====== DATASET ENTRIES ======

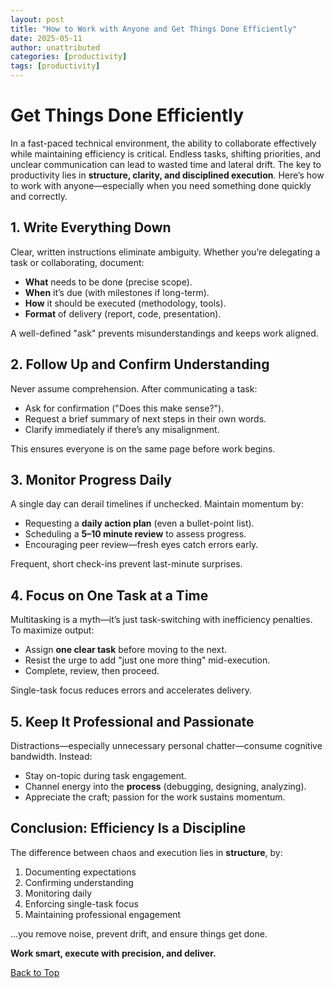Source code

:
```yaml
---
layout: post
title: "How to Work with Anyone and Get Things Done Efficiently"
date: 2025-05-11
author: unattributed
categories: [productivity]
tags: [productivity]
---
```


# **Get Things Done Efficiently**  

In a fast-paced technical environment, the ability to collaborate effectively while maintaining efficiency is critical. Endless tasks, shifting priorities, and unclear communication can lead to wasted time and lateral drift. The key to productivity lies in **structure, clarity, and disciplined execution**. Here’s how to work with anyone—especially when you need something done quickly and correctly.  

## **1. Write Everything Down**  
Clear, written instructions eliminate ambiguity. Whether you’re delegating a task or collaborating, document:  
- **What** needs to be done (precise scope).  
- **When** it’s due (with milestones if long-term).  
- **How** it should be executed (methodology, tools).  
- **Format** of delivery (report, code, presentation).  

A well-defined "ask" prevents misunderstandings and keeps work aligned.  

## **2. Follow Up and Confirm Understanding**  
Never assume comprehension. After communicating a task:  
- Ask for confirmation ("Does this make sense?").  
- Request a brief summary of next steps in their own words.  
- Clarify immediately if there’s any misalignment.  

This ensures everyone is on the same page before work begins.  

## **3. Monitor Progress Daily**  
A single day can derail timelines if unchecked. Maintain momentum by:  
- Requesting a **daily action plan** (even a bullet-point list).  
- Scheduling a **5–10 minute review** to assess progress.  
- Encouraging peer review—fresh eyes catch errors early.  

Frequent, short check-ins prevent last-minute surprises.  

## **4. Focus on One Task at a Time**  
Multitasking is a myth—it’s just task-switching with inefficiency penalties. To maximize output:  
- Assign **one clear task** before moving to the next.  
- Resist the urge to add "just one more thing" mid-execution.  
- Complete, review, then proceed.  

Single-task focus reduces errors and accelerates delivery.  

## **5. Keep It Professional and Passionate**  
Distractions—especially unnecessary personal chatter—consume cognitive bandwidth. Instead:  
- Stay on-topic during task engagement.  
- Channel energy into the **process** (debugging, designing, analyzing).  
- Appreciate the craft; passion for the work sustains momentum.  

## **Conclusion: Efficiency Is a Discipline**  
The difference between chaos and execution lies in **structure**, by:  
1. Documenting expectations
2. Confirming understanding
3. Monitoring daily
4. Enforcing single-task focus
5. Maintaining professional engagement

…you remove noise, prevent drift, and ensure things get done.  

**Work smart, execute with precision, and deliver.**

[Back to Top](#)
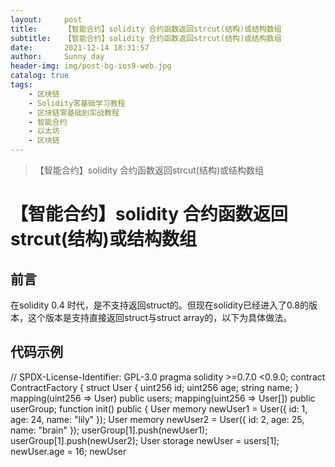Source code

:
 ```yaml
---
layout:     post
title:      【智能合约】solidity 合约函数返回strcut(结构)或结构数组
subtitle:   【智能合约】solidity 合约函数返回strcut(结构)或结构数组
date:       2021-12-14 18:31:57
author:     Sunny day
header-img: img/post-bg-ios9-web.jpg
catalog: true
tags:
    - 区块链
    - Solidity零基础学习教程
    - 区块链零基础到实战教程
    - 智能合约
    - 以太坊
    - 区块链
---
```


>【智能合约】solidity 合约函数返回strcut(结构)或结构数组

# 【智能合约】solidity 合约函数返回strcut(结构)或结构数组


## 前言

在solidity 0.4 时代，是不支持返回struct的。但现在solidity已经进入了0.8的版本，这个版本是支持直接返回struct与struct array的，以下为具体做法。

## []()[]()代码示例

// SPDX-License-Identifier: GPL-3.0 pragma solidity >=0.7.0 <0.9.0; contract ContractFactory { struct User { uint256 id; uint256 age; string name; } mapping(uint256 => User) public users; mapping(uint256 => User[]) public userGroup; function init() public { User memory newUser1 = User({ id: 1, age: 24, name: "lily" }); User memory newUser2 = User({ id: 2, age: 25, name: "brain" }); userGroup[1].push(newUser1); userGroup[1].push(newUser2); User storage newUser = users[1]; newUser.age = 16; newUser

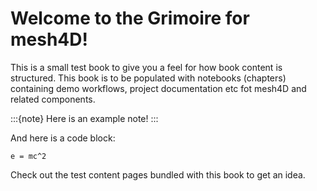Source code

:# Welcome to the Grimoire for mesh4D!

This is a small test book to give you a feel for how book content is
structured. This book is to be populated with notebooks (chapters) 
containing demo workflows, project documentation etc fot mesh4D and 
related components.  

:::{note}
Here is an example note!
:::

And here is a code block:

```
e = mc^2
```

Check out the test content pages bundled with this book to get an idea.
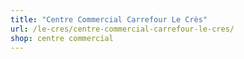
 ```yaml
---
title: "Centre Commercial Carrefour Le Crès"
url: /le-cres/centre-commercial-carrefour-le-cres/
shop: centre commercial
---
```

======
====== DATASET ENTRIES ======

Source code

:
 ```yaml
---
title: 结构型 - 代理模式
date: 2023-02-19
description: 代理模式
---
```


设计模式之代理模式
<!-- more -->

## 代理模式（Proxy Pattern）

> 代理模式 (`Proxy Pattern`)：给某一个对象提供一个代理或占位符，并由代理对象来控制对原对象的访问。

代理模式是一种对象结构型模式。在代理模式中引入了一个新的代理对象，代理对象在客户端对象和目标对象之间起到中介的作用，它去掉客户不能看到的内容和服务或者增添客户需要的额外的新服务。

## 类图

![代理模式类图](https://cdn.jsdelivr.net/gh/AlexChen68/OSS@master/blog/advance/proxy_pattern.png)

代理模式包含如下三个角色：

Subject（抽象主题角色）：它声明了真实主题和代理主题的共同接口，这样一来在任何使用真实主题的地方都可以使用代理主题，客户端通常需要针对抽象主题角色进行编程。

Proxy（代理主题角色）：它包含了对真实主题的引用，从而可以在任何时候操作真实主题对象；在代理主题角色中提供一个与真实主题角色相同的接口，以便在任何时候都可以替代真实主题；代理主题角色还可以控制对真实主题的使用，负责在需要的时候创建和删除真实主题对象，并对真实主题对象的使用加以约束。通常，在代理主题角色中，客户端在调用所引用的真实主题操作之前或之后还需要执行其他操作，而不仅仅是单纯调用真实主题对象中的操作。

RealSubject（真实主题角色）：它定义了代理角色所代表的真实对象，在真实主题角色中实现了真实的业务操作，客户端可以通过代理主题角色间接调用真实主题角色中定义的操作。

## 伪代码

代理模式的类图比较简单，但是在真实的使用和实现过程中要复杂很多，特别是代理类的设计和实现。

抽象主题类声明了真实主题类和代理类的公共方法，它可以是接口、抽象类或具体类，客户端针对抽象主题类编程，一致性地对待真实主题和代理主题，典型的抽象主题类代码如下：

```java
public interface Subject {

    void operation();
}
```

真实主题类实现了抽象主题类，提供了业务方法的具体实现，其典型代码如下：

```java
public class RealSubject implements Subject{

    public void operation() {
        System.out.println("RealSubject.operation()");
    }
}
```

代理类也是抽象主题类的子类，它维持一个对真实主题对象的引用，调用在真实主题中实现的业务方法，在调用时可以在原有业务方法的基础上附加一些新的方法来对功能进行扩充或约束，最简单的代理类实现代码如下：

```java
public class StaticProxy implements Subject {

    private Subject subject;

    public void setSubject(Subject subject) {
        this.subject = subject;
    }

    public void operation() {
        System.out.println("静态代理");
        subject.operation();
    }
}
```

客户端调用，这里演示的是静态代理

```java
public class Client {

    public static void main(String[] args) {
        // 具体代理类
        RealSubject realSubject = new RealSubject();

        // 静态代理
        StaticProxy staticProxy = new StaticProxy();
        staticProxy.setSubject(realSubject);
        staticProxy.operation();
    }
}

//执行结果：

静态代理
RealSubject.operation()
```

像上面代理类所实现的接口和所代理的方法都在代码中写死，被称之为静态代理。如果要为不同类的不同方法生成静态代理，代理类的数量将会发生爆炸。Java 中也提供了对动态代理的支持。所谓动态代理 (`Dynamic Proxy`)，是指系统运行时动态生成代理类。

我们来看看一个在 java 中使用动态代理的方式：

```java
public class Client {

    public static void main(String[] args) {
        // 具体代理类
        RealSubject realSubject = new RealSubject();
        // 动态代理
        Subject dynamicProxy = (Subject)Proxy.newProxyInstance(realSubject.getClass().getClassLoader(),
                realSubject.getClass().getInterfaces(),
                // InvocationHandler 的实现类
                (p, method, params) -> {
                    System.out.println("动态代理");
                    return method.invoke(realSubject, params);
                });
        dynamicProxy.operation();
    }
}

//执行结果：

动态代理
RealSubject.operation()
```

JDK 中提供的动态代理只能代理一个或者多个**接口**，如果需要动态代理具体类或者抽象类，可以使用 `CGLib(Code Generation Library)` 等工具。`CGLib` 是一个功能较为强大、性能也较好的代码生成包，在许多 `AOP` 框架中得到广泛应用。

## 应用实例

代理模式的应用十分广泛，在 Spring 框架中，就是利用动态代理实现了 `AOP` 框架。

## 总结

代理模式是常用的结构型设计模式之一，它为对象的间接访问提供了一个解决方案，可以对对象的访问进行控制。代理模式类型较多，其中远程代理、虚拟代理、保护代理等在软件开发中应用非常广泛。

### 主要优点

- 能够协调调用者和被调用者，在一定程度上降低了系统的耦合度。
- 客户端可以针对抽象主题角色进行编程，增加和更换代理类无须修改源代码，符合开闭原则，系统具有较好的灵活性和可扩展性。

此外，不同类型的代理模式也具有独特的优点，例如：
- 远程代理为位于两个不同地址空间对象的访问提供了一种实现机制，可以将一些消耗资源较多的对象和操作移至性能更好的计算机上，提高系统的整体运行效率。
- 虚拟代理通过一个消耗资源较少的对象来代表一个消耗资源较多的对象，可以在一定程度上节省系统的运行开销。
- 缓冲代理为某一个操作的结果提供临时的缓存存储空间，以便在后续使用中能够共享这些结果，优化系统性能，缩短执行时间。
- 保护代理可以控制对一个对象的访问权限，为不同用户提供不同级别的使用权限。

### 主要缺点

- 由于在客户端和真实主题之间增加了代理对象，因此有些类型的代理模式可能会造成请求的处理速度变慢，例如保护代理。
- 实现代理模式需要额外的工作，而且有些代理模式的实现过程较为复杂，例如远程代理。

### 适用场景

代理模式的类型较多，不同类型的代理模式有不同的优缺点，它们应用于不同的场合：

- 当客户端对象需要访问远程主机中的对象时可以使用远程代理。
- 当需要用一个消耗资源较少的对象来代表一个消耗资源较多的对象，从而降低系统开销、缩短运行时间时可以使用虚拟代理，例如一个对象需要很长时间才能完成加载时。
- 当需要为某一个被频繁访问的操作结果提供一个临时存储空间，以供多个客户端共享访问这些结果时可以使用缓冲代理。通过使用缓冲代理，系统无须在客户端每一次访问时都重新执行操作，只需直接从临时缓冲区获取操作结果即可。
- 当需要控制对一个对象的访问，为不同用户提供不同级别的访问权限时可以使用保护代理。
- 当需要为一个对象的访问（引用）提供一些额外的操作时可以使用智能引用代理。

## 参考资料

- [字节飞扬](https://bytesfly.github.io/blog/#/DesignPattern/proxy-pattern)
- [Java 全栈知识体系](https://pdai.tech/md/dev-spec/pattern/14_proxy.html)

======

## TASK BRIEF
Write out every line in the data that holds the string "getClass".

## SOLUTION FOR THIS PROBLEM
        Subject dynamicProxy = (Subject)Proxy.newProxyInstance(realSubject.getClass().getClassLoader(),
                realSubject.getClass().getInterfaces(),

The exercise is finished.